THE BLOG

Election 2017: Winners And Losers

20/04/2017 11:57

Elections create winners and losers. Politicians like to claim that their policies will benefit everyone, '[e]very person, every family, every business, every community the length and breadth of the United Kingdom - England, Scotland, Wales and Northern Ireland', to quote Theresa May. Sadly, this isn't the case.

The 2017 election is not a choice between angels and demons, nor is it a choice between corruption and probity - none of our main parties are perfect, but none are wholly cynical and self-serving. Rather, the election gives us a chance to influence who wins and who loses over the next five years.

The good news is that recent history gives a clear indication of the likely winners and losers of five more years of Conservative rule. Under Cameron and May some groups won big. Over the past 7 years the economy has grown around 15 per cent. In fact, the economy is almost 10 percent larger today than it was at its pre-crash peak in 2008. The winners have been the super-rich. According to Credit Suisse's Global Wealth Report, since 2008 personal wealth has grown at the fastest rate ever recorded. In Britain, the record rises in personal wealth have been accentuated by the £375 billion of quantitative easing authorised by the government in the wake of the Financial Crisis, and the £60 billion announced to shore up the markets after the Brexit vote. The initial wave of quantitative easing resulted in a huge increase in asset values for the top 5 per cent of households. So, since the crash the very wealthy have benefited enormously, and government money has helped them to do so. At the same time, wages have declined. Since 2008, most working people have seen their earnings shrink by around 10 per cent in real terms.

The public sector has been another loser. The NHS, which was in the black in 2010, faced a £1.85 billion deficit in 2016, the largest deficit in its history. As a result, waiting times are up, and the NHS is facing, what the British Red Cross have described as a 'humanitarian crisis.' Conditions in the NHS have led to an exodus of Doctors. A third of Accident and Emergency Doctors left the UK to work abroad between 2010 and 2015. There is a similar pattern in education, where 10,000 teachers left the profession in Cameron's first term. In both sectors, real terms cuts in spending has increased workloads to a point where many professionals are no longer willing to continue.

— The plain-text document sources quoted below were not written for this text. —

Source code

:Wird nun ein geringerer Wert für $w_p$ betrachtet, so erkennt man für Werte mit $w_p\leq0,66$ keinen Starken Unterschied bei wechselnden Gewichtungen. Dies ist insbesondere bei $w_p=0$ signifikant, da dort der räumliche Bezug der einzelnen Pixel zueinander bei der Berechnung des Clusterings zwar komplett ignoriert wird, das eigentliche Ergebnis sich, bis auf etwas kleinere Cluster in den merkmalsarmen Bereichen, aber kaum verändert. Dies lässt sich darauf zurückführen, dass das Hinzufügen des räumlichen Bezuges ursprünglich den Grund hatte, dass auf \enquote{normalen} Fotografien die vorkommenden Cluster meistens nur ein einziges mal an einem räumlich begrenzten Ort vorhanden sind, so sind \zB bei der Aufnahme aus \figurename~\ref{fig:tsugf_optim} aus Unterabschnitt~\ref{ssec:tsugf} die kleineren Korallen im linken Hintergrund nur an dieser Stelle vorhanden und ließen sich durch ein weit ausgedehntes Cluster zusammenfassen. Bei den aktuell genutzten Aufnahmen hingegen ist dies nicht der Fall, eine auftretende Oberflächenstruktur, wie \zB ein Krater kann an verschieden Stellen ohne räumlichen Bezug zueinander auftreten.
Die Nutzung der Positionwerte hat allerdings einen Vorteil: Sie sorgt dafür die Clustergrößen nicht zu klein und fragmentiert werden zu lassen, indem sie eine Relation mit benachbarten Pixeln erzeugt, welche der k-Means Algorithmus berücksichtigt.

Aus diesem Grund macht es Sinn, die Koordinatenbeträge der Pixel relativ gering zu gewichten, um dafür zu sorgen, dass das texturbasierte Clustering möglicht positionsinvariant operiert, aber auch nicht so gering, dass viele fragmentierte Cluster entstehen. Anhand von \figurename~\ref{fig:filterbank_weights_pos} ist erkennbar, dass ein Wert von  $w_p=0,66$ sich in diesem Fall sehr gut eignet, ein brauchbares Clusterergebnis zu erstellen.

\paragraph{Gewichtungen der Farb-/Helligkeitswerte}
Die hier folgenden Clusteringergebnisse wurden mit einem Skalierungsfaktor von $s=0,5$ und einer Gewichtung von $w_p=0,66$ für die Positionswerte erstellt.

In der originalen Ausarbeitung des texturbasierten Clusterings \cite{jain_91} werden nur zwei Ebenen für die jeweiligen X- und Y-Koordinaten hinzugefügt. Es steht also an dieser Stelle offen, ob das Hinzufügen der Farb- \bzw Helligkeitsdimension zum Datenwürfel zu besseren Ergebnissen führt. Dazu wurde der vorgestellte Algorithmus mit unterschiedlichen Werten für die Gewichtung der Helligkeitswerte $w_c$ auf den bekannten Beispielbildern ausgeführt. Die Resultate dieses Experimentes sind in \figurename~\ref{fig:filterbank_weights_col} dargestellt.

Running down public services has hit some groups much harder than others. Austerity has hit women's incomes twice as hard as men's. Cuts to lone parent benefits since 2010, for example, have fallen disproportionality on women, for the simple reason that women make up 90 per cent of lone parents. At the same time, as women tend to be low earners they have benefited far less from tax cuts than men.

The paradox of the last seven years is that while the economy had grown, services have been cut and government debt has increased. This situation has arisen because neither Cameron nor May have been able to turn economic growth into increased tax revenues.

The tax take is down for three reasons. First, the tax-free allowance has been raised, and the top rate cut. The cut in the top rate alone, is estimated to cost the Treasury £2.4 billion a year. Secondly, Cameron's 'jobs miracle' has created mostly part-time jobs, self-employment, and casual work on zero-hours contracts. These jobs simply do not pay enough to produce the tax revenues necessary to fix Britain's finances. Finally, Corporation Tax was cut from 28 per cent in 2010 to 20 per cent in 2015, reducing revenue from business. Therefore, in spite of significant economic growth, government finances are in much worse shape than they were under Labour. Indeed, in 2010, when the British government had, apparently, 'run out of money', government debt was running at 78 per cent of GDP. Last year, government debt was nudging 90 per cent of GDP.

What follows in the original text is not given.